Some dear friends gave us a book for the kids several days ago. This book, "Let My Babies Go," features the Rugrats and retells the Passover story using children and babies. Our friends, although disturbed by some elements of the story, gave it to us knowing we would undoubtedly change these things around as we read aloud to our munchkins.

The next day, however, I was gone for the morning & left them with a sitter, who ended up being asked to read this book so many times she could pretty much quote it verbatim (as could my darling little ones). Oops. Given Zeke & Rach's excitement at having a new book; given their love for repetition and the fact that I completely forgot to mention to our sitter that she might want to reword a few sentences; Rach & Zekers (& maybe even Kari) ended up learning a few things from the Rugrats about Passover.

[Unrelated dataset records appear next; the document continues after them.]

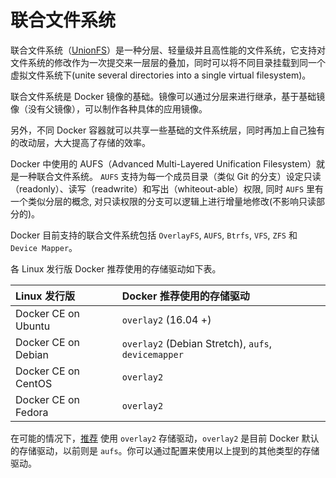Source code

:# 联合文件系统

联合文件系统（[UnionFS](https://en.wikipedia.org/wiki/UnionFS)）是一种分层、轻量级并且高性能的文件系统，它支持对文件系统的修改作为一次提交来一层层的叠加，同时可以将不同目录挂载到同一个虚拟文件系统下\(unite several directories into a single virtual filesystem\)。

联合文件系统是 Docker 镜像的基础。镜像可以通过分层来进行继承，基于基础镜像（没有父镜像），可以制作各种具体的应用镜像。

另外，不同 Docker 容器就可以共享一些基础的文件系统层，同时再加上自己独有的改动层，大大提高了存储的效率。

Docker 中使用的 AUFS（Advanced Multi-Layered Unification Filesystem）就是一种联合文件系统。 `AUFS` 支持为每一个成员目录（类似 Git 的分支）设定只读（readonly）、读写（readwrite）和写出（whiteout-able）权限, 同时 `AUFS` 里有一个类似分层的概念, 对只读权限的分支可以逻辑上进行增量地修改\(不影响只读部分的\)。

Docker 目前支持的联合文件系统包括 `OverlayFS`, `AUFS`, `Btrfs`, `VFS`, `ZFS` 和 `Device Mapper`。

各 Linux 发行版 Docker 推荐使用的存储驱动如下表。

| Linux 发行版 | Docker 推荐使用的存储驱动 |
| :--- | :--- |
| Docker CE on Ubuntu | `overlay2` \(16.04 +\) |
| Docker CE on Debian | `overlay2` \(Debian Stretch\), `aufs`, `devicemapper` |
| Docker CE on CentOS | `overlay2` |
| Docker CE on Fedora | `overlay2` |

在可能的情况下，[推荐](https://docs.docker.com/storage/storagedriver/select-storage-driver/) 使用 `overlay2` 存储驱动，`overlay2` 是目前 Docker 默认的存储驱动，以前则是 `aufs`。你可以通过配置来使用以上提到的其他类型的存储驱动。

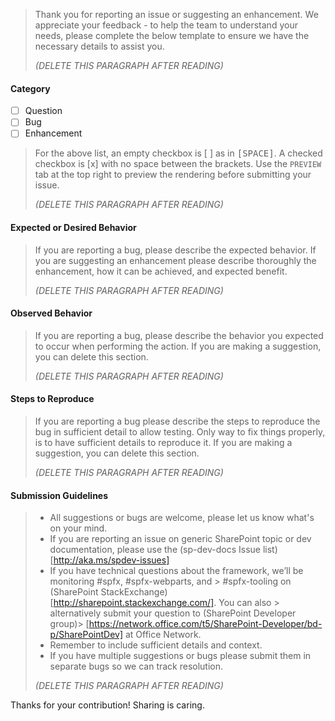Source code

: > Thank you for reporting an issue or suggesting an enhancement. We appreciate your feedback - to help the team to understand your needs, please complete the below template to ensure we have the necessary details to assist you.
>
> _(DELETE THIS PARAGRAPH AFTER READING)_
>

#### Category
- [ ] Question
- [ ] Bug
- [ ] Enhancement

> For the above list, an empty checkbox is [ ] as in <kbd>[</kbd><kbd>SPACE</kbd><kbd>]</kbd>. A checked checkbox is [x] with no space between the brackets. Use the `PREVIEW` tab at the top right to preview the rendering before submitting your issue.
>
> _(DELETE THIS PARAGRAPH AFTER READING)_
>

#### Expected or Desired Behavior

> If you are reporting a bug, please describe the expected behavior. If you are suggesting an enhancement please describe thoroughly the enhancement, how it can be achieved, and expected benefit.
>
> _(DELETE THIS PARAGRAPH AFTER READING)_
>

#### Observed Behavior

> If you are reporting a bug, please describe the behavior you expected to occur when performing the action. If you are making a suggestion, you can delete this section.
>
> _(DELETE THIS PARAGRAPH AFTER READING)_
>

#### Steps to Reproduce

> If you are reporting a bug please describe the steps to reproduce the bug in sufficient detail to allow testing. Only way to fix things properly, is to have sufficient details to reproduce it. If you are making a suggestion, you can delete this section.
>
> _(DELETE THIS PARAGRAPH AFTER READING)_
>

#### Submission Guidelines

> - All suggestions or bugs are welcome, please let us know what's on your mind.
> - If you are reporting an issue on generic SharePoint topic or dev documentation, please use the (sp-dev-docs Issue list)[http://aka.ms/spdev-issues]
> - If you have technical questions about the framework, we’ll be monitoring #spfx, #spfx-webparts, and > #spfx-tooling on (SharePoint StackExchange)[http://sharepoint.stackexchange.com/]. You can also > alternatively submit your question to (SharePoint Developer group)> [https://network.office.com/t5/SharePoint-Developer/bd-p/SharePointDev] at Office Network.
> - Remember to include sufficient details and context.
> - If you have multiple suggestions or bugs please submit them in separate bugs so we can track resolution.
>
> _(DELETE THIS PARAGRAPH AFTER READING)_
>

Thanks for your contribution! Sharing is caring.
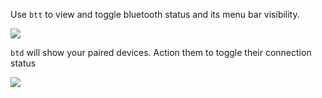Use `btt` to view and toggle bluetooth status and its menu bar visibility.

![](https://i.imgur.com/Wjry0Nv.png)

`btd` will show your paired devices. Action them to toggle their connection status

![](https://i.imgur.com/1nGd8bP.png)
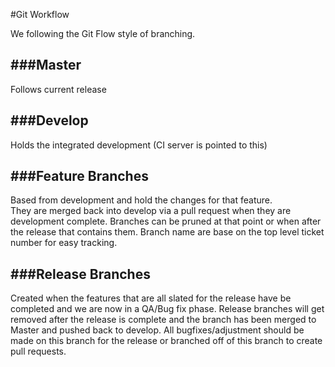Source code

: #Git Workflow

We following the Git Flow style of branching.

###**Master** 
-------
Follows current release


###**Develop**
-------
Holds the integrated development (CI server is pointed to this)

###**Feature Branches** 
-------
Based from development and hold the changes for that feature.  
They are merged back into develop via a pull request when they are development complete.  Branches can be pruned at that point or when after the release that contains them.
Branch name are base on the top level ticket number for easy tracking.
                   
###**Release Branches**
-------
Created when the features that are all slated for the release have be completed and we are now in a QA/Bug fix phase.
Release branches will get removed after the release is complete and the branch has been merged to Master and pushed back to develop.
All bugfixes/adjustment should be made on this branch for the release or branched off of this branch to create pull requests.
                    


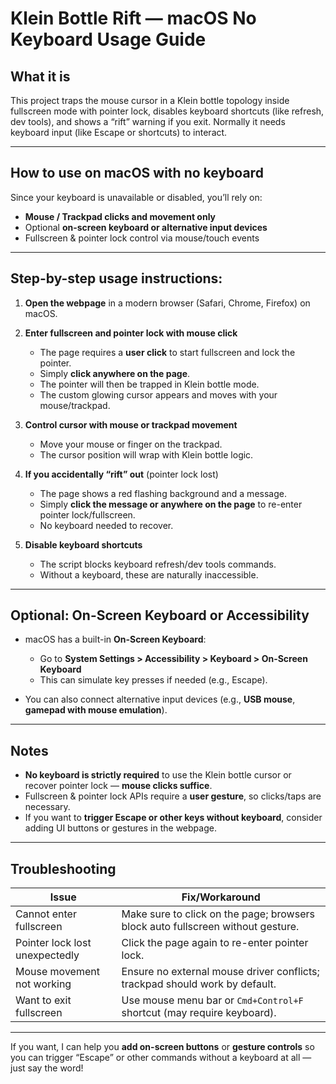 # Klein Bottle Rift — macOS No Keyboard Usage Guide

## What it is

This project traps the mouse cursor in a Klein bottle topology inside fullscreen mode with pointer lock, disables keyboard shortcuts (like refresh, dev tools), and shows a “rift” warning if you exit. Normally it needs keyboard input (like Escape or shortcuts) to interact.

---

## How to use on macOS **with no keyboard**

Since your keyboard is unavailable or disabled, you’ll rely on:

- **Mouse / Trackpad clicks and movement only**
- Optional **on-screen keyboard or alternative input devices**
- Fullscreen & pointer lock control via mouse/touch events

---

## Step-by-step usage instructions:

1. **Open the webpage** in a modern browser (Safari, Chrome, Firefox) on macOS.

2. **Enter fullscreen and pointer lock with mouse click**  
   - The page requires a **user click** to start fullscreen and lock the pointer.  
   - Simply **click anywhere on the page**.  
   - The pointer will then be trapped in Klein bottle mode.  
   - The custom glowing cursor appears and moves with your mouse/trackpad.

3. **Control cursor with mouse or trackpad movement**  
   - Move your mouse or finger on the trackpad.  
   - The cursor position will wrap with Klein bottle logic.

4. **If you accidentally “rift” out** (pointer lock lost)  
   - The page shows a red flashing background and a message.  
   - Simply **click the message or anywhere on the page** to re-enter pointer lock/fullscreen.  
   - No keyboard needed to recover.

5. **Disable keyboard shortcuts**  
   - The script blocks keyboard refresh/dev tools commands.  
   - Without a keyboard, these are naturally inaccessible.

---

## Optional: On-Screen Keyboard or Accessibility

- macOS has a built-in **On-Screen Keyboard**:  
  - Go to **System Settings > Accessibility > Keyboard > On-Screen Keyboard**  
  - This can simulate key presses if needed (e.g., Escape).

- You can also connect alternative input devices (e.g., **USB mouse**, **gamepad with mouse emulation**).

---

## Notes

- **No keyboard is strictly required** to use the Klein bottle cursor or recover pointer lock — **mouse clicks suffice**.
- Fullscreen & pointer lock APIs require a **user gesture**, so clicks/taps are necessary.
- If you want to **trigger Escape or other keys without keyboard**, consider adding UI buttons or gestures in the webpage.

---

## Troubleshooting

| Issue                        | Fix/Workaround                                     |
|-----------------------------|---------------------------------------------------|
| Cannot enter fullscreen      | Make sure to click on the page; browsers block auto fullscreen without gesture. |
| Pointer lock lost unexpectedly | Click the page again to re-enter pointer lock.  |
| Mouse movement not working   | Ensure no external mouse driver conflicts; trackpad should work by default. |
| Want to exit fullscreen      | Use mouse menu bar or `Cmd+Control+F` shortcut (may require keyboard). |

---

If you want, I can help you **add on-screen buttons** or **gesture controls** so you can trigger “Escape” or other commands without a keyboard at all — just say the word!
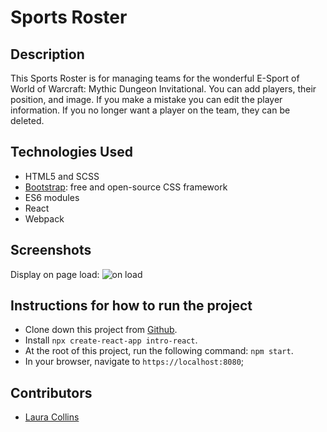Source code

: # Sports Roster

## Description
This Sports Roster is for managing teams for the wonderful E-Sport of World of Warcraft: Mythic Dungeon Invitational. You can add players, their position, and image. If you make a mistake you can edit the player information. If you no longer want a player on the team, they can be deleted.

## Technologies Used

* HTML5 and SCSS
* [Bootstrap](https://getbootstrap.com/): free and open-source CSS framework
* ES6 modules
* React
* Webpack

## Screenshots
Display on page load:
![on load]('')



## Instructions for how to run the project

* Clone down this project from [Github](https://github.com/LaCollins/sports-roster).
* Install `npx create-react-app intro-react`.
* At the root of this project, run the following command: `npm start`.
* In your browser, navigate to `https://localhost:8080`;

## Contributors
* [Laura Collins](https://github.com/LaCollins)
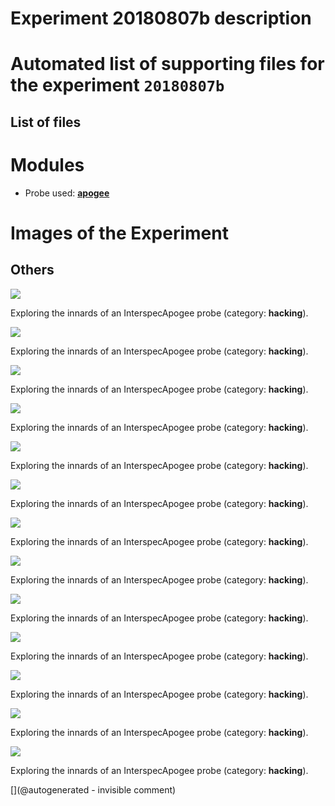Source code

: # Experiment 20180807b description





# Automated list of supporting files for the __experiment `20180807b`__

## List of files




# Modules

* Probe used: __[apogee](/include/probes/auto/apogee.md)__




# Images of the Experiment

## Others

![](/include/images/Interspec/P_20180807_222100.jpg)

Exploring the innards of an InterspecApogee probe (category: __hacking__).

![](/include/images/Interspec/P_20180807_221519.jpg)

Exploring the innards of an InterspecApogee probe (category: __hacking__).

![](/include/images/Interspec/P_20180807_221845.jpg)

Exploring the innards of an InterspecApogee probe (category: __hacking__).

![](/include/images/Interspec/P_20180807_222132.jpg)

Exploring the innards of an InterspecApogee probe (category: __hacking__).

![](/include/images/Interspec/P_20180807_221925.jpg)

Exploring the innards of an InterspecApogee probe (category: __hacking__).

![](/include/images/Interspec/P_20180807_221550.jpg)

Exploring the innards of an InterspecApogee probe (category: __hacking__).

![](/include/images/Interspec/P_20180807_222243.jpg)

Exploring the innards of an InterspecApogee probe (category: __hacking__).

![](/include/images/Interspec/P_20180807_221458.jpg)

Exploring the innards of an InterspecApogee probe (category: __hacking__).

![](/include/images/Interspec/P_20180807_222256.jpg)

Exploring the innards of an InterspecApogee probe (category: __hacking__).

![](/include/images/Interspec/P_20180807_221744.jpg)

Exploring the innards of an InterspecApogee probe (category: __hacking__).

![](/include/images/Interspec/P_20180807_222529.jpg)

Exploring the innards of an InterspecApogee probe (category: __hacking__).

![](/include/images/Interspec/P_20180807_221936.jpg)

Exploring the innards of an InterspecApogee probe (category: __hacking__).

![](/include/images/Interspec/P_20180807_221435.jpg)

Exploring the innards of an InterspecApogee probe (category: __hacking__).










[](@autogenerated - invisible comment)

I'll bet all you Bible scholars never knew that:

1. Pharaoh was an ugly blonde-haired girl.
2. Pharaoh spotted baby Moses (who could speak in full sentences) from his royal barge and took him to the palace.
3. The Egyptians chased Moses into the desert because they were so angry when they discovered he was a Hebrew.
4. Burning bushes can talk all by themselves (sans Divine Intervention!)
5. A few of the lesser-known plagues found in ancient manuscripts include the plague of lice and the plague of wild beasts.
6. The Israelites took 'matzo bread with them when they left Egypt because they had to make such a hasty exit, they didn't have time to add yeast.
7. Moses parted the Red Sea simply by gazing up to heaven and then down at the sea.
8. Moses must have had some pretty amazing powers, seeing that he loosed plague after plague without God's help.
9. Lucky Pharaoh & his army got to swim back to the shore instead of drowning in the sea.
10. The German word for children is "kinderlach."

Our friends astutely pointed out, as they handed us this book, that: Passover - God = amusing kids' story. They were so right. It makes for some pretty good family discussion when we change the wording and center the account around God (although, knowing the 'real' wording, R & Z never miss a chance to "correct" us). But without Him, the words & illustrations are cute - and empty.

Thank goodness burning bushes can't talk on their own (although I would've liked to see Pharaoh as an ugly blond-haired girl)!

2 comments:

Charity said...

Danny & I watched a for-TV movie several years ago that was supposed to be about Noah & the flood. Well, it was, in a way. It sort of intermingled three different OT stories, and totally misrepresented all three of them! (To my knowlege, Noah & fam didn't call out from the ark to passersby in canoes & sailboats while waiting for the floodwaters to go down!)

Gary McDuda said...

Wow. I want my seminary tuition back.